Malaysian institutional investors are increasingly embracing environmental, social and governance (ESG) principles, but there are stark differences in the way they implement them and judge the benefits.

While asset owners are divided over the extent to which ESG screening might impact performance by excluding certain sectors, others believe a better approach is to encourage companies in "environmentally unfriendly" industries to adopt more sustainable business practices.

These were some of the key views that came through from a panel discussion last week at AsianInvestor's Malaysia Global Investment Forum in Kuala Lumpur.

Esther Ong, chief investment officer at Prudential Malaysia, acknowledged the importance of ESG, but voiced concerns that strict adherence to such principles could lead to lower returns.

“If you are very strict in implementing ESG principles in the investment process, you will likely have to avoid sectors such as timber, plantations and oil and gas,” she said.

Malaysia is the second-largest producer of palm oil in the world, accounting for about 39% of world production. It is also one of the world’s top exporters of timber and timber products and ranks among the top-five crude oil producers in Asia.

All of these global industries have come under fire for being environmentally unfriendly and/or contributing to climate change. And some large institutional investors such as Norway’s sovereign world fund – the world's biggest and itself, ironically, funded by oil revenues – is thinking about divesting altogether from the global oil and gas industry.

Ong, however, believes a better way of using the ESG lens is to look at what companies are doing to give back to society or how they are contributing towards cutting the carbon emissions impact of their activities, she said.

While it is good to keep ESG principles in mind while investing, “the challenge is to be fully ESG-compliant”, she told delegates during the panel discussion, adding that she saw more opportunities for ESG-related investment opportunities in developed markets compared with Malaysia.

Rohit Nambiar, chief executive of Axa Affin Life Insurance, put forward a different point of view. Citing internal research, he said there was little difference in returns from “polluting” and “non-polluting” industries, so using an ESG filter before investing did not punish investors.

"We have given a lot of importance to ESG,” he said, adding that France-headquartered parent Axa had decided to stop investing in tobacco a few years ago as it seemed odd for a health insurer to be investing in this industry.

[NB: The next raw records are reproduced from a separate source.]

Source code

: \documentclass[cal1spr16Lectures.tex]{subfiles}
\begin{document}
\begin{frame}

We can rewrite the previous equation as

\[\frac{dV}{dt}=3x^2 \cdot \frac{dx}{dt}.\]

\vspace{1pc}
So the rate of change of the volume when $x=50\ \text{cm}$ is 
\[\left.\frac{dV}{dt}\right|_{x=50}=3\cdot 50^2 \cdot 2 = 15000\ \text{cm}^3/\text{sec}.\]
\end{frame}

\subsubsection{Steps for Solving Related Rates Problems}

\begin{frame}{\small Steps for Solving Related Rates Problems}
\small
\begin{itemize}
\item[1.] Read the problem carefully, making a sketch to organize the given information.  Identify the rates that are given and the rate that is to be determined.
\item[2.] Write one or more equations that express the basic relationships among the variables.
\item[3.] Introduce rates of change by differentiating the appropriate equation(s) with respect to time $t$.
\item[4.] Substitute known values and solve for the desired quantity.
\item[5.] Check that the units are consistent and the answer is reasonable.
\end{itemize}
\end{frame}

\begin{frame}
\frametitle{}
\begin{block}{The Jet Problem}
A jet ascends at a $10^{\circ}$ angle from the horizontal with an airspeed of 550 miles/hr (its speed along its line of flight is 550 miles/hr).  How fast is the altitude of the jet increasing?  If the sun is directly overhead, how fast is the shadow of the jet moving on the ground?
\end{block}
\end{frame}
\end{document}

“It is a drastic strategy and it is tough for my investment allocation team but that is the strategy [we have chosen],” he said.

NON-EXCLUSIONARY APPROACH

Malaysia’s biggest pension fund, the $200 billion Employees Provident Fund, is another strong believer in ESG but has a different approach.

“We have been actively engaging with private limited companies [PLCs] to improve their corporate governance. We have also gone public with some of our conflicts with some PLCs [on this issue],” chief executive Shahril Ridza Ridzuan said, speaking on the same panel.

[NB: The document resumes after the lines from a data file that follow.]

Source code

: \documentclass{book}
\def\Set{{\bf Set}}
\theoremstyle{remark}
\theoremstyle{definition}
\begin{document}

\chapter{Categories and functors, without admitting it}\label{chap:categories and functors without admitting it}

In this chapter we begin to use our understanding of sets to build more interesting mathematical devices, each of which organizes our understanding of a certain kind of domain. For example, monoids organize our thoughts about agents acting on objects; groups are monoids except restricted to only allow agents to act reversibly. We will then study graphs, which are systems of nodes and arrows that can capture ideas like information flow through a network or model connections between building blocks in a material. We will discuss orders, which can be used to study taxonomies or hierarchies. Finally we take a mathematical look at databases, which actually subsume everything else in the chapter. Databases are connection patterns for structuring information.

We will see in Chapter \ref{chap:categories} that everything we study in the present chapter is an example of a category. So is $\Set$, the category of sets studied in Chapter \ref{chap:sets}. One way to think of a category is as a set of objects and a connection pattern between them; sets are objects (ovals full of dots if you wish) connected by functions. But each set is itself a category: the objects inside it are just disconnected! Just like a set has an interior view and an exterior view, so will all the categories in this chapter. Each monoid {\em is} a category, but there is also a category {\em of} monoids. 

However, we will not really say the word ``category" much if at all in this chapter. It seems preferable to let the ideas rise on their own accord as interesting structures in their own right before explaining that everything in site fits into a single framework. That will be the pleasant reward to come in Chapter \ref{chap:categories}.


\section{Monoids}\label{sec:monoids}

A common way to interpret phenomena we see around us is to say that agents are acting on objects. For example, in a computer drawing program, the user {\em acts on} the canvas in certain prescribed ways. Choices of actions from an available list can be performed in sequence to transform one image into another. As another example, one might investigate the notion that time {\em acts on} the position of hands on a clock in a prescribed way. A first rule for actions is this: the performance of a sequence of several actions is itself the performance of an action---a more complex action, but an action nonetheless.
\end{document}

That said, because EPF operates in a developing market, he believes the adoption of ESG principles must also keep in mind other imperatives.

“We believe there should be emphasis on both the environment and economic development,” he said, so ESG policies that exclude industries entirely are not necessarily the right way to go.

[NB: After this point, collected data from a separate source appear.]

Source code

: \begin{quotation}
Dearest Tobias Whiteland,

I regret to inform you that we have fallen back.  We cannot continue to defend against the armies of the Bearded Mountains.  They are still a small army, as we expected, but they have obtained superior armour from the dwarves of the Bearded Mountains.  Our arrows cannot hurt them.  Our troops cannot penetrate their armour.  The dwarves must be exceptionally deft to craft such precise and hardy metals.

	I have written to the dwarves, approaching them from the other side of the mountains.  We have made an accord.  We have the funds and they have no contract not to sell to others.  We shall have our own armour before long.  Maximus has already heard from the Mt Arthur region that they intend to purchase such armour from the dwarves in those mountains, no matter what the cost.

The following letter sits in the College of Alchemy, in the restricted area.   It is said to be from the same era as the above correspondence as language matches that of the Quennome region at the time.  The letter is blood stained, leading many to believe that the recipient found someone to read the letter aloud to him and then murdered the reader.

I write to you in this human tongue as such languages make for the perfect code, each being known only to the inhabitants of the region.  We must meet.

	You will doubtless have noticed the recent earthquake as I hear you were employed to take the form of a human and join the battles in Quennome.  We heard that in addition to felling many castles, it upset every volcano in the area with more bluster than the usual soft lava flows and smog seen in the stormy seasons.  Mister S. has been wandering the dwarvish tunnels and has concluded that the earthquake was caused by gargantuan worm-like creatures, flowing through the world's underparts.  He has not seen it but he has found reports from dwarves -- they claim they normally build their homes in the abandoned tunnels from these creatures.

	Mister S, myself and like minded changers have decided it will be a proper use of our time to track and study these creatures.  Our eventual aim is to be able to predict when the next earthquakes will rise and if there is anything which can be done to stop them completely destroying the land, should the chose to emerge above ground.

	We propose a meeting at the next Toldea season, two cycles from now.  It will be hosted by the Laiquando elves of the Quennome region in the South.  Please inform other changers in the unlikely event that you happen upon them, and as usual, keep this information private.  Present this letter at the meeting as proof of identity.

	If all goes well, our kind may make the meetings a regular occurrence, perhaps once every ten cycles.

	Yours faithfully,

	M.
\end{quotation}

Instead of excluding the palm oil industry because it is deemed environmentally unfriendly, Ridzuan said the pension fund is focused on encouraging companies in that sector to sign up for more sustainable practices, such as those prescribed by the Roundtable on Sustainable Palm Oil.

We don’t believe in cutting out non-environmental[ly friendly] industries,” he added, noting how the Malaysian market is limited in terms of the number of companies with enough scale to be considered investible by large investors.

“There are lots of issues regarding the palm oil industry, but if we start excluding such industries, there won’t be many companies left to invest in,” he said.

According to the 2016 Global Sustainable Investment Review, $52.1 billion in assets were managed in Asia using one or more sustainable investment strategies by the end of 2016. When sharia-compliant (Islamic banking-compliant) funds are excluded, the total sustainable investment assets total $34.2 billion.

The fastest-growing ESG strategies in Asia ex-Japan from 2014 to 2016 were sustainability-themed investments, which expanded by 198% to $6.3 billion, and negative/exclusionary screening, which grew by 14% to $24.5 billion, the report said.